Thursday, June 11, 2020

George Floyd, the World, and American Reform

Mary L. Dudziak


We have seen striking coverage over the last two weeks of the global reaction to George Floyd’s murder, the protest movement, and police violence. Yet again, people in other countries question whether the U.S. should offer its constitutional system as a model for the world. This time, the focus is not only on the grotesque brutality of Floyd’s killing. As reporters have been shot at with “nonlethal” weapons by police, foreign governments have protested that freedom of the press needs to be protected in the United States.

The impact through history of U.S. racism on world opinion, and the way the U.S. government saw civil rights law reform as a corrective, has been widely recognized. Recent provide an occasion to emphasize a couple of points.

In a Foreign Affairs essay, George Floyd Moves the World: The Legacy of Racial Protest in America and the Imperative of Reform, I tell the story of past international protest in support of U.S. civil rights, but stress that U.S. efforts to address the impact on the U.S. image were insufficient. They were better at temporary fixes that aided U.S. diplomacy than rooting out the structural racism that fuel both protest and foreign criticism.

An essay last week, The Damage Trump Has Done This Week Extends Far Beyond America’s Borders, in the New York Times, responds more specifically to Trump’s argument that Minnesota protests made the state “a laughingstock all over the world,” and his pledge to bypass governors who tolerated protest, and to use the military to “dominate” American streets.

During the 1950s and ’60s, racism’s damage to America’s role in the world was highlighted in the president’s daily national security briefings. Mr. Trump, who ignores his own briefings, is not likely to understand the ways that police violence and racial injustice hamper American influence — and the way his own militarism could empower foreign brutality.

By fanning the flames of intolerance, it is the president, not the governors, who undermines his country’s standing in the world.

There are (at least) two takeaways for today's reform efforts. First, international engagement and pressure is a resource that the Black Lives Matter movement can draw upon, as did the earlier civil rights movement. Second, surface fixes intending only to shore up the U.S. image will fail.  

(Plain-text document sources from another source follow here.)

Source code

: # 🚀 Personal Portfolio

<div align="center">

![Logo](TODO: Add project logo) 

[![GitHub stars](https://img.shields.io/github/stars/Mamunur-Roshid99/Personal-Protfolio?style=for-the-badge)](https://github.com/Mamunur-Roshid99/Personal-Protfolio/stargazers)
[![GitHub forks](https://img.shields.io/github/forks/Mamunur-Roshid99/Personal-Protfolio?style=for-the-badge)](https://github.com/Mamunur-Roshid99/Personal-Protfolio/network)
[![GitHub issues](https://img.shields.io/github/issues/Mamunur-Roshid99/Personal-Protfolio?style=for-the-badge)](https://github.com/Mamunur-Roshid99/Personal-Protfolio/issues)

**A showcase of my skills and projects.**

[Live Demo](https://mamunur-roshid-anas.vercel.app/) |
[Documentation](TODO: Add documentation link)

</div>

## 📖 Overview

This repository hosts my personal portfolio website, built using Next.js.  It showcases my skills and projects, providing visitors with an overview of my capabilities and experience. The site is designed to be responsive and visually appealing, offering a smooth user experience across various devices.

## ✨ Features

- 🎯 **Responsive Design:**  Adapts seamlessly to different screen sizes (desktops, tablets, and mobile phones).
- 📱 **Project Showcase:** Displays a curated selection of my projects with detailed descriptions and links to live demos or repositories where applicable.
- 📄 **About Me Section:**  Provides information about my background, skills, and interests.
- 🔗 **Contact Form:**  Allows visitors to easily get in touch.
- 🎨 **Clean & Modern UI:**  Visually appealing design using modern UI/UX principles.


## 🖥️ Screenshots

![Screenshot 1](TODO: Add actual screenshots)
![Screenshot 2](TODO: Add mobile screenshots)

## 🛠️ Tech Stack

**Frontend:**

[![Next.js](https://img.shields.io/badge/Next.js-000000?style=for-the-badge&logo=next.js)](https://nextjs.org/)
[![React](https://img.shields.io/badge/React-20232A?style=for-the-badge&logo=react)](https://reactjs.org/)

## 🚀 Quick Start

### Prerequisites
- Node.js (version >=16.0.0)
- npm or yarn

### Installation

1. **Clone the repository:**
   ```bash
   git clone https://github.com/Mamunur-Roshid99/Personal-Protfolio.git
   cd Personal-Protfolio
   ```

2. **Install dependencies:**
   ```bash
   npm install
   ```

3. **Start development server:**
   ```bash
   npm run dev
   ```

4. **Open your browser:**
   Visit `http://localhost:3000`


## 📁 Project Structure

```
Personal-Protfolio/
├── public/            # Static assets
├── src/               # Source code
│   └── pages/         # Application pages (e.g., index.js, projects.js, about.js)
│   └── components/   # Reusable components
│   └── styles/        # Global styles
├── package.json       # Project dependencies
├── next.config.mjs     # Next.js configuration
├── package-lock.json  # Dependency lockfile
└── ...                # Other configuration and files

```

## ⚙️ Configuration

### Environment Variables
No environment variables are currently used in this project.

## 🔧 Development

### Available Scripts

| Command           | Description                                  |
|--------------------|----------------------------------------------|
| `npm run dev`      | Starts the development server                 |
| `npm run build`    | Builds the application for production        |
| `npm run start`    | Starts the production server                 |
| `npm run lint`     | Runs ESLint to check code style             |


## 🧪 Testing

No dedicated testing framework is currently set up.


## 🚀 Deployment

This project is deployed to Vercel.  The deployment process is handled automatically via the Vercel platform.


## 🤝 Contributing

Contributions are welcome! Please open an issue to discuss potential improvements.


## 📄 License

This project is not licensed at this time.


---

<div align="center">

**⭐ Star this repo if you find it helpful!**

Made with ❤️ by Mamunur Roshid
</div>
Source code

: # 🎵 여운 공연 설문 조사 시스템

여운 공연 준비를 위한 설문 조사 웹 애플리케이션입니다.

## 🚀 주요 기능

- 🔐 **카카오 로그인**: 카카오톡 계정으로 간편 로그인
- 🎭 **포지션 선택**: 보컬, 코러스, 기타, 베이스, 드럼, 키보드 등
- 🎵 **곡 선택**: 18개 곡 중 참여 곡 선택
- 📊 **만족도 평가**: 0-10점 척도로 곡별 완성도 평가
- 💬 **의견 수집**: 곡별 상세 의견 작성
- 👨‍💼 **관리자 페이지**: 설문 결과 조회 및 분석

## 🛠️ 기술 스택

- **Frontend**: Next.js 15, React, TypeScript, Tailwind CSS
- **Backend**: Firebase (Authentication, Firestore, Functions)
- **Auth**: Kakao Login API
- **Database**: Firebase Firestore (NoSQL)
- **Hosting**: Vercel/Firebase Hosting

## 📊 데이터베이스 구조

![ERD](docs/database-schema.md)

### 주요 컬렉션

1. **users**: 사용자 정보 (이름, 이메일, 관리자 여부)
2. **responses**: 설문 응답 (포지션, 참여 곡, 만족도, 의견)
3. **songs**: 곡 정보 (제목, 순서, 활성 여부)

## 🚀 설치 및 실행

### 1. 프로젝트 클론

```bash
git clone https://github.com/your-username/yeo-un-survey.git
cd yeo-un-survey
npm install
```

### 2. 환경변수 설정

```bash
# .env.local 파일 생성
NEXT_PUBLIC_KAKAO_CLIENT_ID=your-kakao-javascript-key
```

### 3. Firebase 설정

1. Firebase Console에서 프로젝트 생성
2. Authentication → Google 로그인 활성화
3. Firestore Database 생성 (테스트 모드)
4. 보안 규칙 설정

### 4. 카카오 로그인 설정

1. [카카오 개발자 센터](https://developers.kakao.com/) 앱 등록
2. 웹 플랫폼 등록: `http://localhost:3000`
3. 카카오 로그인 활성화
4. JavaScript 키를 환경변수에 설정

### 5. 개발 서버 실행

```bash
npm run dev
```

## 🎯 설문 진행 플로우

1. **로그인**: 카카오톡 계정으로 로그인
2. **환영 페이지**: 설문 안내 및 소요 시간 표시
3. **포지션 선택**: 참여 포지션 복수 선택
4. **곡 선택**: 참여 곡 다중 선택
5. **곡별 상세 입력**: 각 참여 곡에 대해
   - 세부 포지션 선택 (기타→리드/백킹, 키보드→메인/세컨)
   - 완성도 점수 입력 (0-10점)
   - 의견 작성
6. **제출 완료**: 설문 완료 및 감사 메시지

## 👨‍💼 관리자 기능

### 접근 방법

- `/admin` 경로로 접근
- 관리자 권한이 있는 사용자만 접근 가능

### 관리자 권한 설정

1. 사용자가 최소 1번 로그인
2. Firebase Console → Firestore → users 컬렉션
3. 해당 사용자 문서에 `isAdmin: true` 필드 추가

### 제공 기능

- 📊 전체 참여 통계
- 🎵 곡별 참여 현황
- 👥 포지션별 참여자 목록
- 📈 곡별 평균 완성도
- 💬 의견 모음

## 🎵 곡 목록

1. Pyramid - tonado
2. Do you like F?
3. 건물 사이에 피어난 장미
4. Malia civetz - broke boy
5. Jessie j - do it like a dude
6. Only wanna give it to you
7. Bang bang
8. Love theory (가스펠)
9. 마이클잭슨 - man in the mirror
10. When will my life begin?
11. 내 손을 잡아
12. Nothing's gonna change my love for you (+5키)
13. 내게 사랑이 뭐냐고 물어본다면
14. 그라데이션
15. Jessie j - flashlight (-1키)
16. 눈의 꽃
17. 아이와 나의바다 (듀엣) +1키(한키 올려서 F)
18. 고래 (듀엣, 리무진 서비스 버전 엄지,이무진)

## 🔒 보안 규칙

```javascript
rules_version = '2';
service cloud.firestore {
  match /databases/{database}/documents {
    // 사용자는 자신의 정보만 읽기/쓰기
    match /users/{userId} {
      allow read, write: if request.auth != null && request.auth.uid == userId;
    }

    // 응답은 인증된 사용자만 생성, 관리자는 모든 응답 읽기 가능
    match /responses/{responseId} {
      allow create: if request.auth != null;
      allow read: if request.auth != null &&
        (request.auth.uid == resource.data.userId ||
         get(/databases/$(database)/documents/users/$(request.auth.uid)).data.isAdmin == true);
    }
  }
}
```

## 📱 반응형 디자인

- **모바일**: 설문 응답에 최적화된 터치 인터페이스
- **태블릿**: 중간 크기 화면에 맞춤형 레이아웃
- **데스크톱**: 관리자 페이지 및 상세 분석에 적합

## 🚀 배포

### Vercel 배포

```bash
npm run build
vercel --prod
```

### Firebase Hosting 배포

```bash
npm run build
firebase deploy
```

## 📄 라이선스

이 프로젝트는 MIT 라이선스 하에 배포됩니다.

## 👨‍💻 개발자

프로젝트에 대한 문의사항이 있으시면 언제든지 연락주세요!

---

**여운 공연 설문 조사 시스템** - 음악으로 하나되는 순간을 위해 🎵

Derrick Bell, of course, anticipated the connections between civil rights and foreign affairs before historians got to it. I turn to his Faces at the Bottom of the Well in Foreign Affairs:

The racism crisis in the United States today is not one slip among others that makes the nation look weak in the eyes of the world. Racism is a central and enduring American characteristic, as the critical race theorist Derrick Bell insisted long ago. Calling it out, as have millions of Americans in the past week, does not undermine the nation by revealing its well-known failings to the rest of the world. The world has known of these failings for centuries. Instead, the protests are a first step toward redress. As other nations are challenged about their own legacies of injustice, a serious U.S. reform effort could be an example of strength worth emulating.